● **RECORDS SHOWN**:

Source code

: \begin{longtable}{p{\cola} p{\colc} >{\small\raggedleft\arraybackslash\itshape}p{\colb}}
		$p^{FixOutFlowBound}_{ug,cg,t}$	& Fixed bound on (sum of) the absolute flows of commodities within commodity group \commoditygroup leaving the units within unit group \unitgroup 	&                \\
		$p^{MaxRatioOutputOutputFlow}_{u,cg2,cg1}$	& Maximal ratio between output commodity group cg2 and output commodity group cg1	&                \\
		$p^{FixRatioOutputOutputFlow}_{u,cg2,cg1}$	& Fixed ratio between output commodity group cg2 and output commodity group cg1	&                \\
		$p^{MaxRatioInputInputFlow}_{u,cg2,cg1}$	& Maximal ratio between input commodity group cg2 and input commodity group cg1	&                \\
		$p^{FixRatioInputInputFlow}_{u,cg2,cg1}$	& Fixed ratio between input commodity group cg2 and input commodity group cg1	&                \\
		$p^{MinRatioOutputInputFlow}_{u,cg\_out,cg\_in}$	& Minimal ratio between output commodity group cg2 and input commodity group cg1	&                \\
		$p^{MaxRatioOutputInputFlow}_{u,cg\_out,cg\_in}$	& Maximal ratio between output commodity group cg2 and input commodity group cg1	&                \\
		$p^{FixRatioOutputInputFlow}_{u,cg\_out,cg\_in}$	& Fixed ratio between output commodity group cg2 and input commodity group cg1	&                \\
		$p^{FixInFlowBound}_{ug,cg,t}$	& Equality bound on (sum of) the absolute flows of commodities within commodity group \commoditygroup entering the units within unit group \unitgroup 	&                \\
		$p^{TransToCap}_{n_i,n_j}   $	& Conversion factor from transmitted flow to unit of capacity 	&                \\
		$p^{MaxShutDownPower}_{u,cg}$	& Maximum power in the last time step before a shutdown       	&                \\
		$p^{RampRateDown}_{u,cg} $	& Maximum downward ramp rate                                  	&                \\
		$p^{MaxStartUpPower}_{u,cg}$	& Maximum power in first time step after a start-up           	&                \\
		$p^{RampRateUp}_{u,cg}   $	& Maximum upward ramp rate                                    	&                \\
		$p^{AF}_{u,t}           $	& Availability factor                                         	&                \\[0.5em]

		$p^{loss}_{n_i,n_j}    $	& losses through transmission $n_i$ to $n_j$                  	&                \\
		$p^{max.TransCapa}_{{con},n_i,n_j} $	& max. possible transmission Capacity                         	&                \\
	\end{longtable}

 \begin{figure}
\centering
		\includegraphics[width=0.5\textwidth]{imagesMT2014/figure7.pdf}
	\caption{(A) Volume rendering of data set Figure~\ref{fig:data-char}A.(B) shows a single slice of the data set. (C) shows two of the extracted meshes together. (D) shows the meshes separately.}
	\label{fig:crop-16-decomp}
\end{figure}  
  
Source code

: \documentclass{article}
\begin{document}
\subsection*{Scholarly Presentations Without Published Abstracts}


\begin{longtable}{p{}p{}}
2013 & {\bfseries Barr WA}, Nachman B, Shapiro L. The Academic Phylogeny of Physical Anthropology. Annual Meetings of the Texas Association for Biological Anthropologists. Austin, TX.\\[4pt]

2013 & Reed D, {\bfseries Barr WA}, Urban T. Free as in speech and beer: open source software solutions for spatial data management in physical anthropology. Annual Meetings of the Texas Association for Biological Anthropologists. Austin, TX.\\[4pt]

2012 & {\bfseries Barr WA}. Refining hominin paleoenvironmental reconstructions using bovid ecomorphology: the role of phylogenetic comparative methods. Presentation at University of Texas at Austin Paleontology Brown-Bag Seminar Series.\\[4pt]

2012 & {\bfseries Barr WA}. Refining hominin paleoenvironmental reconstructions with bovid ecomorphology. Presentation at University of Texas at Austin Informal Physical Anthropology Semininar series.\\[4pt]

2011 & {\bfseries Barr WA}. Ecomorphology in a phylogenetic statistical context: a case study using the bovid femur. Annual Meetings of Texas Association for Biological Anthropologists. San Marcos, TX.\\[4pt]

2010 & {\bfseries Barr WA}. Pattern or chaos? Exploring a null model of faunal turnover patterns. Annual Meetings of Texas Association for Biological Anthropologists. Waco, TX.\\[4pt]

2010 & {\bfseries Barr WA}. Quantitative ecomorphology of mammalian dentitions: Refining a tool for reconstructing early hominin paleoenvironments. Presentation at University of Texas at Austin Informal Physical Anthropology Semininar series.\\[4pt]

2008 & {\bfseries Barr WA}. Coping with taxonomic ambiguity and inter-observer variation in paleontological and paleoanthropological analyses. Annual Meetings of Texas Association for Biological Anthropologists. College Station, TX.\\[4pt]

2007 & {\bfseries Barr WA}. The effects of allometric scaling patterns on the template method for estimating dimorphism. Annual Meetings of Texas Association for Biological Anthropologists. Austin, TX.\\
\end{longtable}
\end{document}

● **TO DO**: Each entry above needs to be duplicated exactly.

● **EXERCISE RESPONSE**:
Source code

: \begin{longtable}{p{\cola} p{\colc} >{\small\raggedleft\arraybackslash\itshape}p{\colb}}
		$p^{FixOutFlowBound}_{ug,cg,t}$	& Fixed bound on (sum of) the absolute flows of commodities within commodity group \commoditygroup leaving the units within unit group \unitgroup 	&                \\
		$p^{MaxRatioOutputOutputFlow}_{u,cg2,cg1}$	& Maximal ratio between output commodity group cg2 and output commodity group cg1	&                \\
		$p^{FixRatioOutputOutputFlow}_{u,cg2,cg1}$	& Fixed ratio between output commodity group cg2 and output commodity group cg1	&                \\
		$p^{MaxRatioInputInputFlow}_{u,cg2,cg1}$	& Maximal ratio between input commodity group cg2 and input commodity group cg1	&                \\
		$p^{FixRatioInputInputFlow}_{u,cg2,cg1}$	& Fixed ratio between input commodity group cg2 and input commodity group cg1	&                \\
		$p^{MinRatioOutputInputFlow}_{u,cg\_out,cg\_in}$	& Minimal ratio between output commodity group cg2 and input commodity group cg1	&                \\
		$p^{MaxRatioOutputInputFlow}_{u,cg\_out,cg\_in}$	& Maximal ratio between output commodity group cg2 and input commodity group cg1	&                \\
		$p^{FixRatioOutputInputFlow}_{u,cg\_out,cg\_in}$	& Fixed ratio between output commodity group cg2 and input commodity group cg1	&                \\
		$p^{FixInFlowBound}_{ug,cg,t}$	& Equality bound on (sum of) the absolute flows of commodities within commodity group \commoditygroup entering the units within unit group \unitgroup 	&                \\
		$p^{TransToCap}_{n_i,n_j}   $	& Conversion factor from transmitted flow to unit of capacity 	&                \\
		$p^{MaxShutDownPower}_{u,cg}$	& Maximum power in the last time step before a shutdown       	&                \\
		$p^{RampRateDown}_{u,cg} $	& Maximum downward ramp rate                                  	&                \\
		$p^{MaxStartUpPower}_{u,cg}$	& Maximum power in first time step after a start-up           	&                \\
		$p^{RampRateUp}_{u,cg}   $	& Maximum upward ramp rate                                    	&                \\
		$p^{AF}_{u,t}           $	& Availability factor                                         	&                \\[0.5em]

		$p^{loss}_{n_i,n_j}    $	& losses through transmission $n_i$ to $n_j$                  	&                \\
		$p^{max.TransCapa}_{{con},n_i,n_j} $	& max. possible transmission Capacity                         	&                \\
	\end{longtable}

 \begin{figure}
\centering
		\includegraphics[width=0.5\textwidth]{imagesMT2014/figure7.pdf}
	\caption{(A) Volume rendering of data set Figure~\ref{fig:data-char}A.(B) shows a single slice of the data set. (C) shows two of the extracted meshes together. (D) shows the meshes separately.}
	\label{fig:crop-16-decomp}
\end{figure}  
  
Source code

: \documentclass{article}
\begin{document}
\subsection*{Scholarly Presentations Without Published Abstracts}


\begin{longtable}{p{}p{}}
2013 & {\bfseries Barr WA}, Nachman B, Shapiro L. The Academic Phylogeny of Physical Anthropology. Annual Meetings of the Texas Association for Biological Anthropologists. Austin, TX.\\[4pt]

2013 & Reed D, {\bfseries Barr WA}, Urban T. Free as in speech and beer: open source software solutions for spatial data management in physical anthropology. Annual Meetings of the Texas Association for Biological Anthropologists. Austin, TX.\\[4pt]

2012 & {\bfseries Barr WA}. Refining hominin paleoenvironmental reconstructions using bovid ecomorphology: the role of phylogenetic comparative methods. Presentation at University of Texas at Austin Paleontology Brown-Bag Seminar Series.\\[4pt]

2012 & {\bfseries Barr WA}. Refining hominin paleoenvironmental reconstructions with bovid ecomorphology. Presentation at University of Texas at Austin Informal Physical Anthropology Semininar series.\\[4pt]

2011 & {\bfseries Barr WA}. Ecomorphology in a phylogenetic statistical context: a case study using the bovid femur. Annual Meetings of Texas Association for Biological Anthropologists. San Marcos, TX.\\[4pt]

2010 & {\bfseries Barr WA}. Pattern or chaos? Exploring a null model of faunal turnover patterns. Annual Meetings of Texas Association for Biological Anthropologists. Waco, TX.\\[4pt]

2010 & {\bfseries Barr WA}. Quantitative ecomorphology of mammalian dentitions: Refining a tool for reconstructing early hominin paleoenvironments. Presentation at University of Texas at Austin Informal Physical Anthropology Semininar series.\\[4pt]

2008 & {\bfseries Barr WA}. Coping with taxonomic ambiguity and inter-observer variation in paleontological and paleoanthropological analyses. Annual Meetings of Texas Association for Biological Anthropologists. College Station, TX.\\[4pt]

2007 & {\bfseries Barr WA}. The effects of allometric scaling patterns on the template method for estimating dimorphism. Annual Meetings of Texas Association for Biological Anthropologists. Austin, TX.\\
\end{longtable}
\end{document}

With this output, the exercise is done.